Task prompt –
Select and copy out every line in the records containing "known".

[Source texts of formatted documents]
★ ★ ★ ★ ★ ★ ★
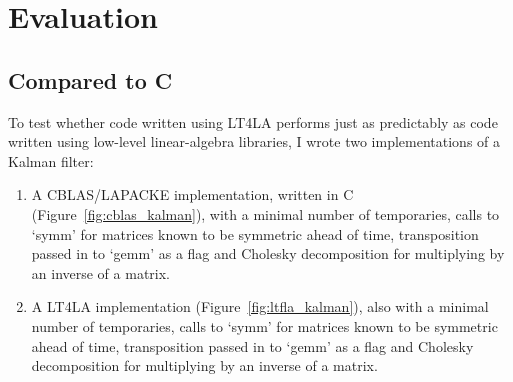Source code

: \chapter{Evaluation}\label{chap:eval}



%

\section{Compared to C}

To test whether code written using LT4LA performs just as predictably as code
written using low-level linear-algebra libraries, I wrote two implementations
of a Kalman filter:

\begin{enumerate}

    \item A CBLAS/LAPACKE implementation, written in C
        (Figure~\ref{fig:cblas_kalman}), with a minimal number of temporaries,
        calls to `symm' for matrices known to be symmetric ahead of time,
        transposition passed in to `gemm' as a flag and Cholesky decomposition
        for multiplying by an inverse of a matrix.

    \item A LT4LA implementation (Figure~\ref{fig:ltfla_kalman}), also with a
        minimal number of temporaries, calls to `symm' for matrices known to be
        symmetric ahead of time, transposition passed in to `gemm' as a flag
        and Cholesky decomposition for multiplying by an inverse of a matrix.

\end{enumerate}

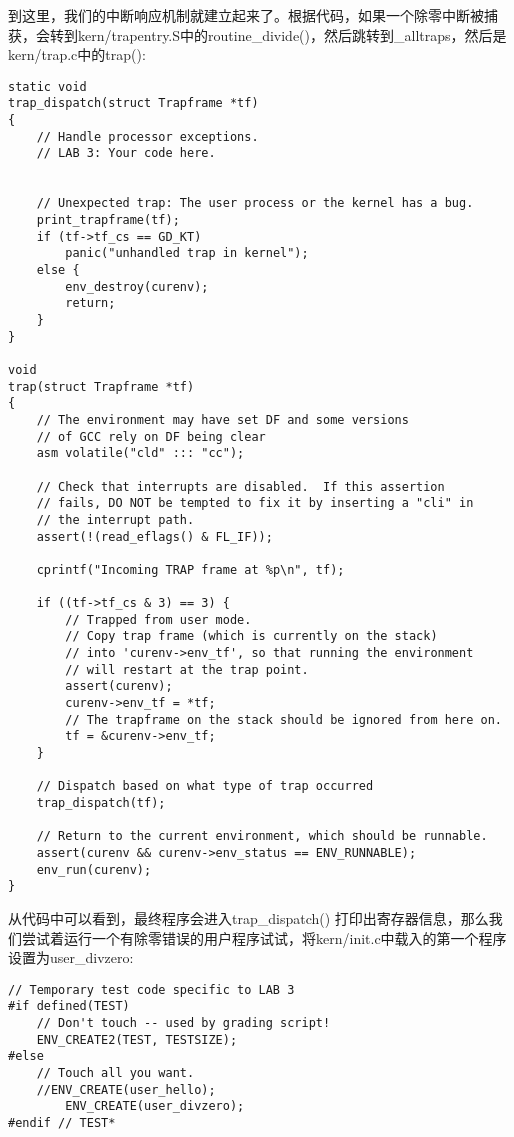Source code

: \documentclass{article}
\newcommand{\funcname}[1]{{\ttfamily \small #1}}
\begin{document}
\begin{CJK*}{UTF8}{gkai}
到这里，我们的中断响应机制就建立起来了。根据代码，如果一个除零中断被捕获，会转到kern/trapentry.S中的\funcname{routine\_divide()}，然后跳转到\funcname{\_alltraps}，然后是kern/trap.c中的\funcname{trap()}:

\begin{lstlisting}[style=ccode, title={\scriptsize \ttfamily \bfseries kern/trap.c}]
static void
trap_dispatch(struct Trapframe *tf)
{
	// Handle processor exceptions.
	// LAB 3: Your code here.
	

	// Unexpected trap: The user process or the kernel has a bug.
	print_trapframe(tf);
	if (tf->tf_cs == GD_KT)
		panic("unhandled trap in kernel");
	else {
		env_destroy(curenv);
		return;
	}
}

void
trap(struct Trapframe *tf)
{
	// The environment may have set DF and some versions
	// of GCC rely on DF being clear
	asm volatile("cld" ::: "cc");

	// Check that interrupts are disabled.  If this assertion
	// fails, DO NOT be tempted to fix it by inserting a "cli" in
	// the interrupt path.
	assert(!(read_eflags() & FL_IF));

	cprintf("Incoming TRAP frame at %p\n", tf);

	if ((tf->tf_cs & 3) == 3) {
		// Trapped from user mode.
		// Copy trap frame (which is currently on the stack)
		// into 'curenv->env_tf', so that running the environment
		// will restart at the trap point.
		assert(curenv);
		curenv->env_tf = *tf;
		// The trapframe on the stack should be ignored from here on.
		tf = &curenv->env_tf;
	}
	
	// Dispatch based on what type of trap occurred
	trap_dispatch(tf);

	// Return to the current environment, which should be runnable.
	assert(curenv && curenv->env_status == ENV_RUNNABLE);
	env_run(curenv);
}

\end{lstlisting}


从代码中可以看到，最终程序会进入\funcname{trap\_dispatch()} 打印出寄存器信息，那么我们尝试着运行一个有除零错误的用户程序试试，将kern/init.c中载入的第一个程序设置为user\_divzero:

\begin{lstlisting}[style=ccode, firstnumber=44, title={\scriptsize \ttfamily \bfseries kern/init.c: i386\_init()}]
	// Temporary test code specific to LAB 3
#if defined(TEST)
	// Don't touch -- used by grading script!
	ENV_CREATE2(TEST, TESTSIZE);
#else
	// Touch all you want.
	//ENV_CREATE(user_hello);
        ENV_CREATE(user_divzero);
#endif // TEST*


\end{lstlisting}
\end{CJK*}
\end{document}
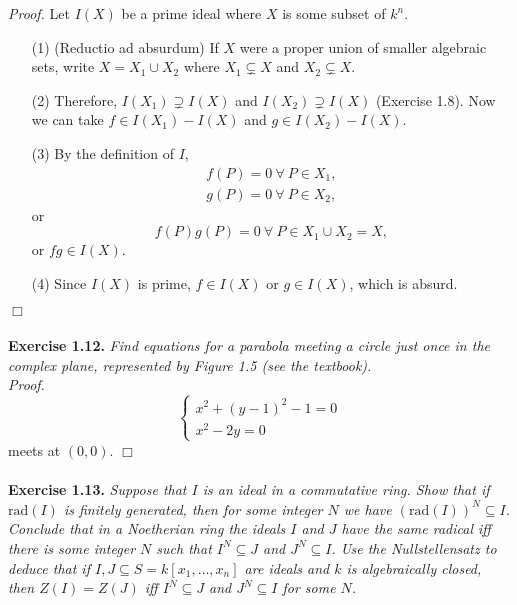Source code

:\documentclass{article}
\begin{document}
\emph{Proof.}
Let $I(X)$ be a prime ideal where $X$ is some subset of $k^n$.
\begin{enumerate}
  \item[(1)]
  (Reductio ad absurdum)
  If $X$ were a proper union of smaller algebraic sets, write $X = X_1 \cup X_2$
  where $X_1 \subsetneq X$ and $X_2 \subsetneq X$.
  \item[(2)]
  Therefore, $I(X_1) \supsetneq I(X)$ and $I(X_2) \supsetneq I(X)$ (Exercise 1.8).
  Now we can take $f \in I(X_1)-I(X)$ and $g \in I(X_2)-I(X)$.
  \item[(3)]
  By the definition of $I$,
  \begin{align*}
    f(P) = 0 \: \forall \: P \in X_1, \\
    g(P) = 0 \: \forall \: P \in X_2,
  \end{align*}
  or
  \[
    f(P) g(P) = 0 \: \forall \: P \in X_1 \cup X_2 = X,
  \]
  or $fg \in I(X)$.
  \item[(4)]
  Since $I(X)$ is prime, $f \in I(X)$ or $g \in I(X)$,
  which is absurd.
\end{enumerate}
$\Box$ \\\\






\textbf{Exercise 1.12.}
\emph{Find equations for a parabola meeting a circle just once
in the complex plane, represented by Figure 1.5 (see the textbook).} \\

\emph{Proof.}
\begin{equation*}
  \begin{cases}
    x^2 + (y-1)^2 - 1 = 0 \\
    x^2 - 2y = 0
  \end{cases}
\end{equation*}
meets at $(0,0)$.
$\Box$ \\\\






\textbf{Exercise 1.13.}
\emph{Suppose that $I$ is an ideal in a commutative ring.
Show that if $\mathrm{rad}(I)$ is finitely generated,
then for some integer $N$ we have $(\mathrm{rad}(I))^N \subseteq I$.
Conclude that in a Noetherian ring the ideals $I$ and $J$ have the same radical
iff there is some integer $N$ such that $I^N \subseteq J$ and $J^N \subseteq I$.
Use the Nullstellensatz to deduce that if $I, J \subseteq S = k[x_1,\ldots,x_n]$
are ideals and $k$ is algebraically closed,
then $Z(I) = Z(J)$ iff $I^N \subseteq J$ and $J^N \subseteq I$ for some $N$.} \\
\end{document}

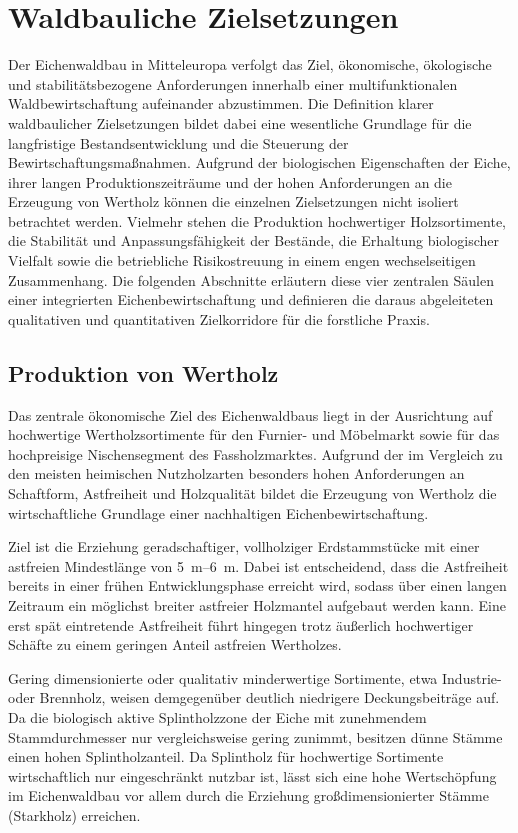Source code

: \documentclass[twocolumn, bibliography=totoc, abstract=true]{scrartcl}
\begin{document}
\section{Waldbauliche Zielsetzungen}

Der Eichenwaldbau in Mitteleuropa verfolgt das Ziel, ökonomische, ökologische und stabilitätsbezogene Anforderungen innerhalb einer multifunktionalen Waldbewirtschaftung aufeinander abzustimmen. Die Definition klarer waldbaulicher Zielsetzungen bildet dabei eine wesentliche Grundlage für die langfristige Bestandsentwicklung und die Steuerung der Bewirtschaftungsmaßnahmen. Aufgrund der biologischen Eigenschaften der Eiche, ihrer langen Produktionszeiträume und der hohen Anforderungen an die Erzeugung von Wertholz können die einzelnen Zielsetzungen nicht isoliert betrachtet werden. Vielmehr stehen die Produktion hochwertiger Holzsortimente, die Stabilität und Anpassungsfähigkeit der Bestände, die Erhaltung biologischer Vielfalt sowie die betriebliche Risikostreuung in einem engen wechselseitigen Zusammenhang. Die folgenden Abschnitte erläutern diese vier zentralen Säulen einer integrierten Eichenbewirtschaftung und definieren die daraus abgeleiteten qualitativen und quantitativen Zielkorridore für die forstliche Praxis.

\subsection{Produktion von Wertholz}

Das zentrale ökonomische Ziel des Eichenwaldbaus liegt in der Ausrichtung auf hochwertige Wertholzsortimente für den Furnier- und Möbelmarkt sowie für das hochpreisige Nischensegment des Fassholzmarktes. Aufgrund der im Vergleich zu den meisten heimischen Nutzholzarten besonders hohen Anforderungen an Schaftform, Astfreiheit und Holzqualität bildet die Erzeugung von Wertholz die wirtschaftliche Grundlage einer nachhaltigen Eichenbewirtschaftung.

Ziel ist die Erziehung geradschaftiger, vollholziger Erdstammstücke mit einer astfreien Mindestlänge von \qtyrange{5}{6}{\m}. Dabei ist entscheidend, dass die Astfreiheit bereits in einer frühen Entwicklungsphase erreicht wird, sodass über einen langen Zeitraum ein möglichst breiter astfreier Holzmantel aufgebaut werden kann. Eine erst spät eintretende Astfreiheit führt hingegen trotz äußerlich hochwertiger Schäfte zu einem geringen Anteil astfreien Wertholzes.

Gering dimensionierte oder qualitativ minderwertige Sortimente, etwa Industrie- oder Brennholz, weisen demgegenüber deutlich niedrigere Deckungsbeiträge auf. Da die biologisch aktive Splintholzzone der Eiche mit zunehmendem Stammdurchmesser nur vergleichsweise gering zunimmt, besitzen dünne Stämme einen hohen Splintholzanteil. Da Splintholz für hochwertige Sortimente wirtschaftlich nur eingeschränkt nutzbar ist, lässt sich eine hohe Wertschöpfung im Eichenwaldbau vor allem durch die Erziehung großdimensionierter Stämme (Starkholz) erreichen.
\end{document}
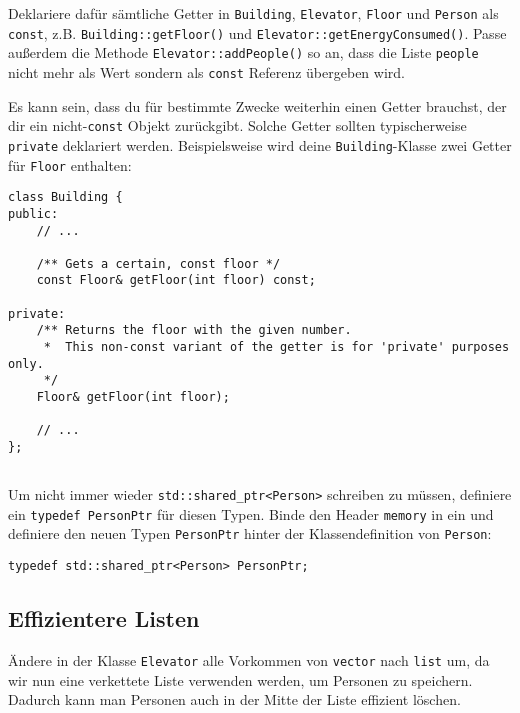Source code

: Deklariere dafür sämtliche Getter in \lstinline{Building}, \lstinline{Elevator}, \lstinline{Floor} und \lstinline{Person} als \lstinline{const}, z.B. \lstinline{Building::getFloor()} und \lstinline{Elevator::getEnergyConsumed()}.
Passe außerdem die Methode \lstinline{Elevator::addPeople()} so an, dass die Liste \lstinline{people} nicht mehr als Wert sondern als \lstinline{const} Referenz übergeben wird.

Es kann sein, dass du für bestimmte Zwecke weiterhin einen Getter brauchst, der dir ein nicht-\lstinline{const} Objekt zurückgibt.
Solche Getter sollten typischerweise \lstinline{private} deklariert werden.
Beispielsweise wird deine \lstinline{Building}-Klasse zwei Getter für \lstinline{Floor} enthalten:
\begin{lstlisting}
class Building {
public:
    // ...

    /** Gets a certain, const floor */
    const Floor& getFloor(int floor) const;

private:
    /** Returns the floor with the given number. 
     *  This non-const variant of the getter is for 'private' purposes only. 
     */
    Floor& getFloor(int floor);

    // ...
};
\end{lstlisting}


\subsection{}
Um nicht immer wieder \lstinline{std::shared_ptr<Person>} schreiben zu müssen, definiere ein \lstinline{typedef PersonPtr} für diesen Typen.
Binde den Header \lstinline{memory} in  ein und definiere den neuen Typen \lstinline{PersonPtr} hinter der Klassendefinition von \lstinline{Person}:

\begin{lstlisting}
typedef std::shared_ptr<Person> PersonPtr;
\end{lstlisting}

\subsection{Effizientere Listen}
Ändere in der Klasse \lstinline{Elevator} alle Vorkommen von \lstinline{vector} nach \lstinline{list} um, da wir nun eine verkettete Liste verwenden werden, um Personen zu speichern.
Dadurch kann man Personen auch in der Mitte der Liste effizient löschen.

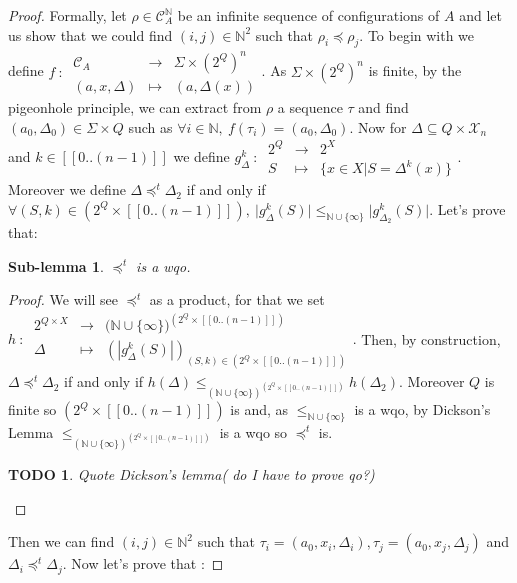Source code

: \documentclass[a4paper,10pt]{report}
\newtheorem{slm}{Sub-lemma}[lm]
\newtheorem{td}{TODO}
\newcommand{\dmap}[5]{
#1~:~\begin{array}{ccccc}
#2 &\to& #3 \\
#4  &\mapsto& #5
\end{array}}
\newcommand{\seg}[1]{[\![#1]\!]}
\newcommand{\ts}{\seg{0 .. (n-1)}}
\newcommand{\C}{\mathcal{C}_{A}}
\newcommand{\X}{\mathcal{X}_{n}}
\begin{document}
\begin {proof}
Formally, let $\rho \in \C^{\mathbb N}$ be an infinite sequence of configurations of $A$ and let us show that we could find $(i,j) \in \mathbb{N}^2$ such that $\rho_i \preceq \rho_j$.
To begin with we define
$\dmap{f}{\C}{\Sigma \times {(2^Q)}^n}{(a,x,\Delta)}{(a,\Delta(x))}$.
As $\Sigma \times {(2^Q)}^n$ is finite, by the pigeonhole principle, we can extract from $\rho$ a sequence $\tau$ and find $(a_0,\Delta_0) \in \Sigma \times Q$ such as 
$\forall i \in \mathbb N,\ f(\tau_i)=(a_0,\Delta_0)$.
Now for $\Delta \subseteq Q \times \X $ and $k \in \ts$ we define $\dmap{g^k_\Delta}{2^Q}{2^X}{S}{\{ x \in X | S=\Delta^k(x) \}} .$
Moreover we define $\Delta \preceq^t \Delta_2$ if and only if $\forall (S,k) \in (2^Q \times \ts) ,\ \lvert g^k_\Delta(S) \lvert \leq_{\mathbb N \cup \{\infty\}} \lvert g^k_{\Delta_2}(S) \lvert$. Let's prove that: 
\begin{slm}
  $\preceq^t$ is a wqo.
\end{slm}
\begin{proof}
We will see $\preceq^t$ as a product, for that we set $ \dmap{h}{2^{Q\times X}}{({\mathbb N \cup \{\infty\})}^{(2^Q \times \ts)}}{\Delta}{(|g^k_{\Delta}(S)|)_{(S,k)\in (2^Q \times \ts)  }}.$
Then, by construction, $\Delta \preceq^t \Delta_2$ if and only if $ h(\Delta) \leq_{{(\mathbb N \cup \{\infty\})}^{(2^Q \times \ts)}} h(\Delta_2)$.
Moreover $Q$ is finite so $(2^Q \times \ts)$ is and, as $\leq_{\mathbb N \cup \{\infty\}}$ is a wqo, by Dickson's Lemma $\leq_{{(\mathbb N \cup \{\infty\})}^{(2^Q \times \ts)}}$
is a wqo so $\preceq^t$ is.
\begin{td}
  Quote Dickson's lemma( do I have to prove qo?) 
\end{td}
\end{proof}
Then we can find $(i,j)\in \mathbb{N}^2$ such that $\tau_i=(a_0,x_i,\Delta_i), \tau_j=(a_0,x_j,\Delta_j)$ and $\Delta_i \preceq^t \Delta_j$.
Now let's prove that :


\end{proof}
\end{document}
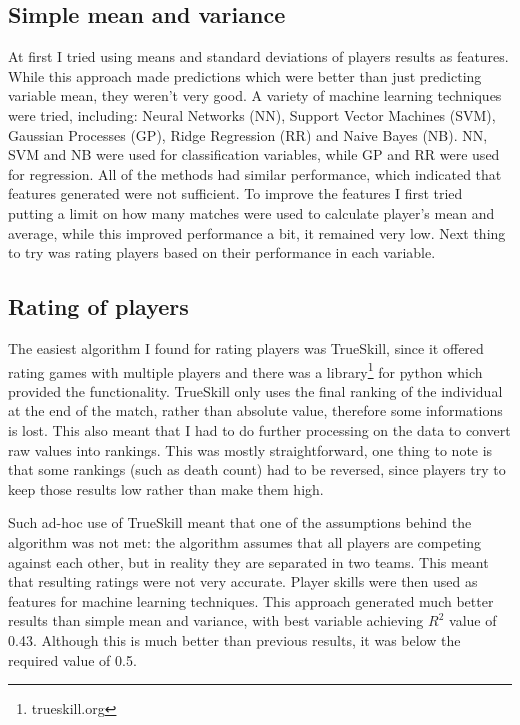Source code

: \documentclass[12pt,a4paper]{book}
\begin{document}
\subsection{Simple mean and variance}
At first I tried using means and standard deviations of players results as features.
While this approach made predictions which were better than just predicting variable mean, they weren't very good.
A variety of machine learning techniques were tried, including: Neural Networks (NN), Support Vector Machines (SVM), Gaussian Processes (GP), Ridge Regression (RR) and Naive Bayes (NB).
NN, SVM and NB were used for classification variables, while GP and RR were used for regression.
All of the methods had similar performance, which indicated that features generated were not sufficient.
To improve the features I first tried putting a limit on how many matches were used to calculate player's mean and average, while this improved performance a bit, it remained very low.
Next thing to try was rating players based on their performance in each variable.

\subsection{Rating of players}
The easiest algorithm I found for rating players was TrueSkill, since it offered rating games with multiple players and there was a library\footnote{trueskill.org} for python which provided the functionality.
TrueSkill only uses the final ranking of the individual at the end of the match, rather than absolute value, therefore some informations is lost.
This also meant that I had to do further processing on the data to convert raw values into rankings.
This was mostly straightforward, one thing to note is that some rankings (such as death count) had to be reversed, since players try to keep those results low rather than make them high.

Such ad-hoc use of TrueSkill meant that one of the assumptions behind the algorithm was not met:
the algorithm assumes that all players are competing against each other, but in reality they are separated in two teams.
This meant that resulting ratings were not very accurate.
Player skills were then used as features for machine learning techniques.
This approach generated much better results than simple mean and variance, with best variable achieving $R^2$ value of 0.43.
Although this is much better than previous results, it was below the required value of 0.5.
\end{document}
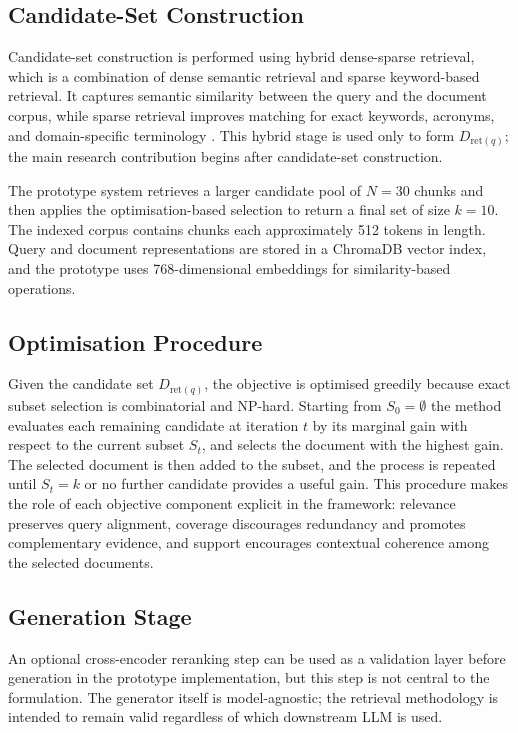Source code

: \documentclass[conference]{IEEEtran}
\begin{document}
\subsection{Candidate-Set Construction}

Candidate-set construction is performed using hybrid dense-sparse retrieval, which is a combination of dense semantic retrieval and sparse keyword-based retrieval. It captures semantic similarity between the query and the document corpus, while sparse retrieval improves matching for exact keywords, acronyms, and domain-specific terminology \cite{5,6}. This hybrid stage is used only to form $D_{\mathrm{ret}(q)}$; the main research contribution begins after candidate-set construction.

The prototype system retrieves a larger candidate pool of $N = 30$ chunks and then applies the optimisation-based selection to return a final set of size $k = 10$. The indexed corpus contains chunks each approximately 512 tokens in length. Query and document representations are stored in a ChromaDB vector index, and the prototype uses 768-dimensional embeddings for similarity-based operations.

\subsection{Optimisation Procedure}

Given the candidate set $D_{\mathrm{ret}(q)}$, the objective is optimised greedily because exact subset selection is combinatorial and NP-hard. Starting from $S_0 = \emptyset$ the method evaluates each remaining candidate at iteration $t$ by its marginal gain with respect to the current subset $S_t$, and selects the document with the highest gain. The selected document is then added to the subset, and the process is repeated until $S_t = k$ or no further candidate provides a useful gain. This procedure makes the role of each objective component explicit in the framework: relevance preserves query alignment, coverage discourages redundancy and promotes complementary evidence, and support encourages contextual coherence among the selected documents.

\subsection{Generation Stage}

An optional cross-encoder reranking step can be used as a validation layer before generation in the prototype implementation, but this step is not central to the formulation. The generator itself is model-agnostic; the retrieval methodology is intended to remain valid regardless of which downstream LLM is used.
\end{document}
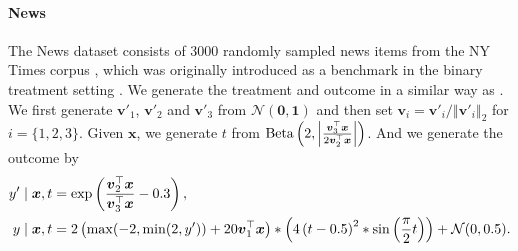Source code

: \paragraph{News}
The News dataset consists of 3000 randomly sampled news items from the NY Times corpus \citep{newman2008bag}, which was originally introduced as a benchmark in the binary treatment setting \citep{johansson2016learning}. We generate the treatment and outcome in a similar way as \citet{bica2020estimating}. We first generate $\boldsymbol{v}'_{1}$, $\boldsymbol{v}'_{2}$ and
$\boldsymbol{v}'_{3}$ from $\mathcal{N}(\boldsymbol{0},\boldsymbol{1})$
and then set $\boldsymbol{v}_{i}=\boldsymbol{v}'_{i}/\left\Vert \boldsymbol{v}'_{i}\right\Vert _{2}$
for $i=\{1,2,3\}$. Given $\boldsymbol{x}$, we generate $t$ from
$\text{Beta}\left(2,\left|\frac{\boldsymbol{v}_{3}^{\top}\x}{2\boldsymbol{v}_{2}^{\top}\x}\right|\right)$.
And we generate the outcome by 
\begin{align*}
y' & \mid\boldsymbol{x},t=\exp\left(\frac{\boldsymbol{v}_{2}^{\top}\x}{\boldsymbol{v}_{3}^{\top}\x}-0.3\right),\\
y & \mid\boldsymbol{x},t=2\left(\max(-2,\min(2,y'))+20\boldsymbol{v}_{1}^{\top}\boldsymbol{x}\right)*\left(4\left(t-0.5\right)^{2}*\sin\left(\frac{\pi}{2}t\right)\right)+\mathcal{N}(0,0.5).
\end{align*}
★ ★ ★ ★ ★ ★ ★
Result of this task –
        calls to `symm' for matrices known to be symmetric ahead of time,
        minimal number of temporaries, calls to `symm' for matrices known to be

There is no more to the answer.